### Data to examine

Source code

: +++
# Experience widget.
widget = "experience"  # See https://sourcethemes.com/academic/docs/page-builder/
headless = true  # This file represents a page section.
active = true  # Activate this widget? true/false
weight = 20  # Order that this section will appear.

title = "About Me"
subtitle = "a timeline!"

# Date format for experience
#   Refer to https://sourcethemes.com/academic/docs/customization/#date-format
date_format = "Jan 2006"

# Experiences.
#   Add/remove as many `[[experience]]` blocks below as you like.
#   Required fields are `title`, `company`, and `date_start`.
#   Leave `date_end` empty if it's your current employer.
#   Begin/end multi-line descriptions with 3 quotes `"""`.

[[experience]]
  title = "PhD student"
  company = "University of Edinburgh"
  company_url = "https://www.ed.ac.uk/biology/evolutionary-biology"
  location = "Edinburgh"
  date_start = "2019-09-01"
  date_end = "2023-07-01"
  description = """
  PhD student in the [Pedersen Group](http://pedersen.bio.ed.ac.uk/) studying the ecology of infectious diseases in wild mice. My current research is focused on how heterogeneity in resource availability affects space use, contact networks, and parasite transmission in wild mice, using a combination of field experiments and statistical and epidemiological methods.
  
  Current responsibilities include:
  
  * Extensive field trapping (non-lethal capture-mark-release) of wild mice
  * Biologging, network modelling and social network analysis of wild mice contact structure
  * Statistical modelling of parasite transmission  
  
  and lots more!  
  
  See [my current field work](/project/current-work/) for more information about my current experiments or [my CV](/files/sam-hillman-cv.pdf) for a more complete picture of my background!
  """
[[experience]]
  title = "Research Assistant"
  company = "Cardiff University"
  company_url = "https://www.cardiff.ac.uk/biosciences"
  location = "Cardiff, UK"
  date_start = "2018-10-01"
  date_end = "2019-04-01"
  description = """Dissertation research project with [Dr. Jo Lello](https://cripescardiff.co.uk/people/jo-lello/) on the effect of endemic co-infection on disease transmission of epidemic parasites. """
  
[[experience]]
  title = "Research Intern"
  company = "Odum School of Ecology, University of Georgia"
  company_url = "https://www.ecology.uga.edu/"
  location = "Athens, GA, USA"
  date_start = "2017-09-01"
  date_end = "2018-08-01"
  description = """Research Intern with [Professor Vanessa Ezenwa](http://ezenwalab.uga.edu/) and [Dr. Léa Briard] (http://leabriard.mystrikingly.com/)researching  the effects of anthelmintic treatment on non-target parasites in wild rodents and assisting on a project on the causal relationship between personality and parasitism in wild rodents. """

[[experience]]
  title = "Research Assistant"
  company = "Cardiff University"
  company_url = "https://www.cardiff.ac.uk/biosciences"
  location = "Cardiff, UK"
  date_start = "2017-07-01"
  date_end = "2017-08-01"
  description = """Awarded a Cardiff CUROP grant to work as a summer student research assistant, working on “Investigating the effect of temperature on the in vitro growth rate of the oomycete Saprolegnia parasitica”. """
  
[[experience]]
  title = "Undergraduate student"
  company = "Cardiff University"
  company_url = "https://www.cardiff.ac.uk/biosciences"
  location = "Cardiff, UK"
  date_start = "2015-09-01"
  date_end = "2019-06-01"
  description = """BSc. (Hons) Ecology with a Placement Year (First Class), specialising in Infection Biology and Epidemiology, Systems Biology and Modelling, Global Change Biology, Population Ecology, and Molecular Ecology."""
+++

### Task to carry out
Pull each line that includes the word "true" out of the material above.

### Solution for this problem
headless = true  # This file represents a page section.
active = true  # Activate this widget? true/false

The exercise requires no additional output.